The admission record pre-dates the ALJ's decision but the
plaintiff offers no reason for not including it as evidence in
the hearing before the ALJ. Thus, the Court denies the
plaintiff's request to add the hospital admission record as she
has failed to give "good cause" for not producing and presenting
the evidence at the time of her hearing.
In his letter, Mr. Connell indicates, among other things, that
he has known the claimant for forty-six years, that Randazzo was
a devoted mother and caretaker of her blind mother and
volunteered at her church, children's school, library and for the
American Red Cross. Mr. Connell further stated that in July 1972,
he learned that Mr. Randazzo "had developed an illness that
reportably was treatable, and which could prolong his life."

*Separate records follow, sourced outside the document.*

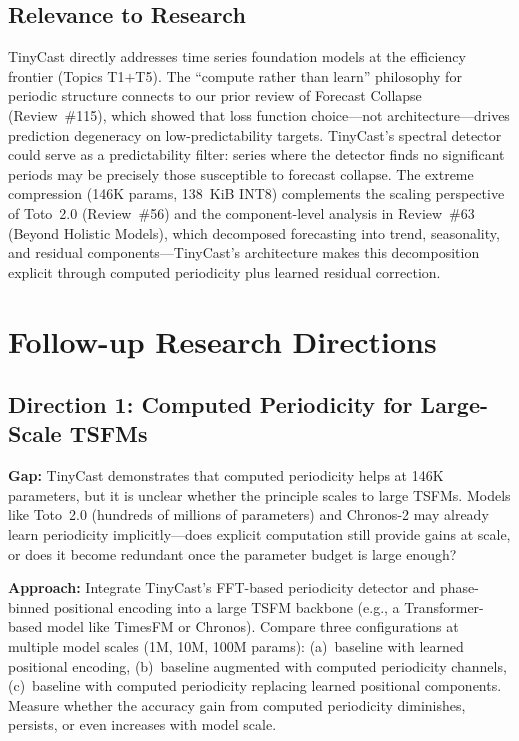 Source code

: \documentclass[11pt,a4paper]{article}
\begin{document}
\subsection{Relevance to Research}
TinyCast directly addresses time series foundation models at the efficiency frontier (Topics T1$+$T5). The ``compute rather than learn'' philosophy for periodic structure connects to our prior review of Forecast Collapse (Review~\#115), which showed that loss function choice---not architecture---drives prediction degeneracy on low-predictability targets. TinyCast's spectral detector could serve as a predictability filter: series where the detector finds no significant periods may be precisely those susceptible to forecast collapse. The extreme compression (146K params, 138~KiB INT8) complements the scaling perspective of Toto~2.0 (Review~\#56) and the component-level analysis in Review~\#63 (Beyond Holistic Models), which decomposed forecasting into trend, seasonality, and residual components---TinyCast's architecture makes this decomposition explicit through computed periodicity plus learned residual correction.

\section{Follow-up Research Directions}

\subsection{Direction 1: Computed Periodicity for Large-Scale TSFMs}
\textbf{Gap:} TinyCast demonstrates that computed periodicity helps at 146K parameters, but it is unclear whether the principle scales to large TSFMs. Models like Toto~2.0 (hundreds of millions of parameters) and Chronos-2 may already learn periodicity implicitly---does explicit computation still provide gains at scale, or does it become redundant once the parameter budget is large enough?

\textbf{Approach:} Integrate TinyCast's FFT-based periodicity detector and phase-binned positional encoding into a large TSFM backbone (e.g., a Transformer-based model like TimesFM or Chronos). Compare three configurations at multiple model scales (1M, 10M, 100M params): (a)~baseline with learned positional encoding, (b)~baseline augmented with computed periodicity channels, (c)~baseline with computed periodicity replacing learned positional components. Measure whether the accuracy gain from computed periodicity diminishes, persists, or even increases with model scale.
\end{document}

Charles Connell ltr. dated Dec. 24, 2003. In the Court's view,
the opinion of a layperson, such as Mr. Connell, is neither
relevant nor probative and would not have influenced the
Secretary to decide the claimants application differently. Thus,
this letter may not be added to the plaintiff's record.
A. The Legal Standard
To review the Commissioner's decision, the Court must determine
(1) whether the Commissioner applied the correct legal standard,
see Tejada v. Apfel, 167 F.3d 770, 773 (2d Cir. 1999); and (2)
whether the decision is supported by substantial evidence, see
42 U.S.C. § 405(g); Brown v. Apfel, 174 F.3d 59, 61-62 (2d Cir.
1999). Substantial evidence is "more than a mere scintilla,"
Richardson v. Perales, 402 U.S. 389, 401, 91 S. Ct. 206 (1938),
and requires enough evidence that a reasonable person "might
accept as adequate to support a conclusion." Brown,
174 F.3d at 62-63.
In determining whether the Commissioner's findings are
supported by substantial evidence, the Court's task is "to
examine the entire record, including contradictory evidence and
evidence from which conflicting interferences can be drawn."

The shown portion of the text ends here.